- Justin Hunter
The money. So much money. Just a few clients and you’ll be rolling in the dough. That is the lure of enterprise. It is also, quite frequently, a trick. A game of smoke and mirrors. A rigged carnival game that will find you with turned-out pockets and a head hung low.
I came from an enterprise SaaS background when I started Graphite. I managed higher education accounts for an online college portfolio software company. I worked with admissions departments, handled RFPs (requests for proposal), rode out the 6-12 month sales cycles that some of the deals required. I also handle customer support, customer experience, and was the frontline on feature requests and bugs. Eventually, I transitioned into engineering with this company to round out my enterprise SaaS experience.
So, when I started Graphite, I was an expert in enterprise. I’d seen the deals that could be landed when working with organizations over individuals. It was only natural, in my mind, that Graphite be an enterprise software tool. This was the biggest mistake I’d ever made with Graphite and it’s what ended up hurting the company more than anything else.
To enter into the enterprise market, you generally need to have a Rolodex. Kids, a Rolodex is a—come on, I’m not old enough to have used one of these. Anyways, the enterprise market tends to need salespeople with pre-existing contacts they can tap into. I didn’t have that. But that’s only one half of the problem. The other half is closing the deal.
I surprised even myself by getting in front of some large, well-known organizations.
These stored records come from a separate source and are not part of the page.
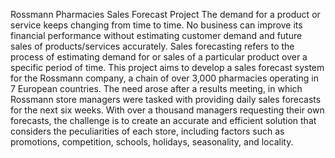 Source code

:Rossmann Pharmacies Sales Forecast Project
The demand for a product or service keeps changing from time to time. No business can improve its financial performance without estimating customer demand and future sales of products/services accurately. Sales forecasting refers to the process of estimating demand for or sales of a particular product over a specific period of time.
This project aims to develop a sales forecast system for the Rossmann company, a chain of over 3,000 pharmacies operating in 7 European countries. The need arose after a results meeting, in which Rossmann store managers were tasked with providing daily sales forecasts for the next six weeks. With over a thousand managers requesting their own forecasts, the challenge is to create an accurate and efficient solution that considers the peculiarities of each store, including factors such as promotions, competition, schools, holidays, seasonality, and locality.




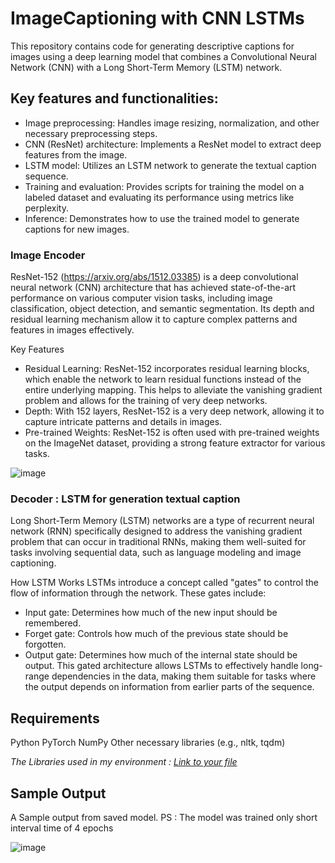 # ImageCaptioning with CNN LSTMs
This repository contains code for generating descriptive captions for images using a deep learning model that combines a Convolutional Neural Network (CNN) with a Long Short-Term Memory (LSTM) network.

## Key features and functionalities:

* Image preprocessing: Handles image resizing, normalization, and other necessary preprocessing steps.
* CNN (ResNet) architecture: Implements a ResNet model to extract deep features from the image.
* LSTM model: Utilizes an LSTM network to generate the textual caption sequence.
* Training and evaluation: Provides scripts for training the model on a labeled dataset and evaluating its performance using metrics like perplexity.
* Inference: Demonstrates how to use the trained model to generate captions for new images.

### Image Encoder 

ResNet-152 (https://arxiv.org/abs/1512.03385) is a deep convolutional neural network (CNN) architecture that has achieved state-of-the-art performance on various computer vision tasks, including image classification, object detection, and semantic segmentation. Its depth and residual learning mechanism allow it to capture complex patterns and features in images effectively.   

Key Features
* Residual Learning: ResNet-152 incorporates residual learning blocks, which enable the network to learn residual functions instead of the entire underlying mapping. This helps to alleviate the vanishing gradient problem and allows for the training of very deep networks.
* Depth: With 152 layers, ResNet-152 is a very deep network, allowing it to capture intricate patterns and details in images.
* Pre-trained Weights: ResNet-152 is often used with pre-trained weights on the ImageNet dataset, providing a strong feature extractor for various tasks.


![image](https://github.com/user-attachments/assets/ac08d163-d32e-4d65-aa03-f4fea3c03fdb)

### Decoder : LSTM for generation textual caption

Long Short-Term Memory (LSTM) networks are a type of recurrent neural network (RNN) specifically designed to address the vanishing gradient problem that can occur in traditional RNNs, making them well-suited for tasks involving sequential data, such as language modeling and image captioning.

How LSTM Works
LSTMs introduce a concept called "gates" to control the flow of information through the network. These gates include:

* Input gate: Determines how much of the new input should be remembered.
* Forget gate: Controls how much of the previous state should be forgotten.
* Output gate: Determines how much of the internal state should be output.
This gated architecture allows LSTMs to effectively handle long-range dependencies in the data, making them suitable for tasks where the output depends on information from earlier parts of the sequence.

## Requirements 

Python
PyTorch 
NumPy
Other necessary libraries (e.g., nltk, tqdm)

*The Libraries used in my environment : [Link to your file](/path/to/your/file.txt)*

## Sample Output

A Sample output from saved model. 
PS : The model was trained only short interval time of 4 epochs

![image](https://github.com/user-attachments/assets/5998630b-8bb4-4ae8-8f58-e097f2db4974)
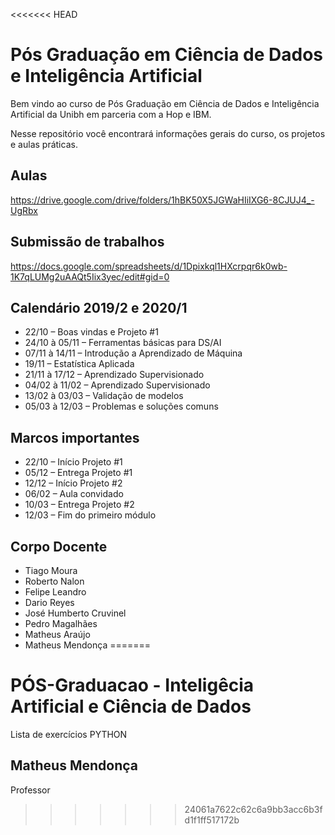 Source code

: <<<<<<< HEAD
# Pós Graduação em Ciência de Dados e Inteligência Artificial

Bem vindo ao curso de Pós Graduação em Ciência de Dados e Inteligência Artificial da Unibh em parceria com a Hop e IBM.

Nesse repositório você encontrará informações gerais do curso, os projetos e aulas práticas.

## Aulas
https://drive.google.com/drive/folders/1hBK50X5JGWaHIiIXG6-8CJUJ4_-UgRbx

## Submissão de trabalhos
https://docs.google.com/spreadsheets/d/1Dpixkql1HXcrpqr6k0wb-1K7qLUMg2uAAQt5Iix3yec/edit#gid=0

## Calendário 2019/2 e 2020/1

- 22/10 – Boas vindas e Projeto #1
- 24/10 à 05/11 – Ferramentas básicas para DS/AI
- 07/11 à 14/11 – Introdução a Aprendizado de Máquina
- 19/11 – Estatística Aplicada
- 21/11 à 17/12 – Aprendizado Supervisionado
- 04/02 à 11/02 – Aprendizado Supervisionado
- 13/02 à 03/03 – Validação de modelos
- 05/03 à 12/03 – Problemas e soluções comuns


## Marcos importantes

- 22/10 – Início Projeto #1
- 05/12 – Entrega Projeto #1
- 12/12 – Início Projeto #2
- 06/02 – Aula convidado
- 10/03 – Entrega Projeto #2
- 12/03 – Fim do primeiro módulo

## Corpo Docente

- Tiago Moura
- Roberto Nalon
- Felipe Leandro
- Dario Reyes
- José Humberto Cruvinel
- Pedro Magalhães
- Matheus Araújo
- Matheus Mendonça
=======
# PÓS-Graduacao - Inteligêcia Artificial e Ciência de Dados
Lista de exercícios PYTHON
## Matheus Mendonça
Professor
>>>>>>> 24061a7622c62c6a9bb3acc6b3fd1f1ff517172b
But getting a few meetings is a far cry from closing an enterprise deal. You have to convince many people along the way that your product checks all of their boxes, is priced right, and will be around long enough to make their IT staff happy. Then, there are the legal and compliance departments.
For a small operation or a solo founder, landing all of the things you need to land to close an enterprise deal is damn near impossible. But I spent so much of my time and resources on chasing enterprise. In fact, I spent so much time on this that I let a completely viable market pass me by.
I had users, many of which would have surely paid for the product I was offering. But I all but ignored them because of my tunnel vision focus on enterprise.
The lure of enterprise is strong, but make sure you are well-informed and seriously prepared before you decide to dive head into that market. The consumer and “prosumer” markets are totally viable and may be the right path for you.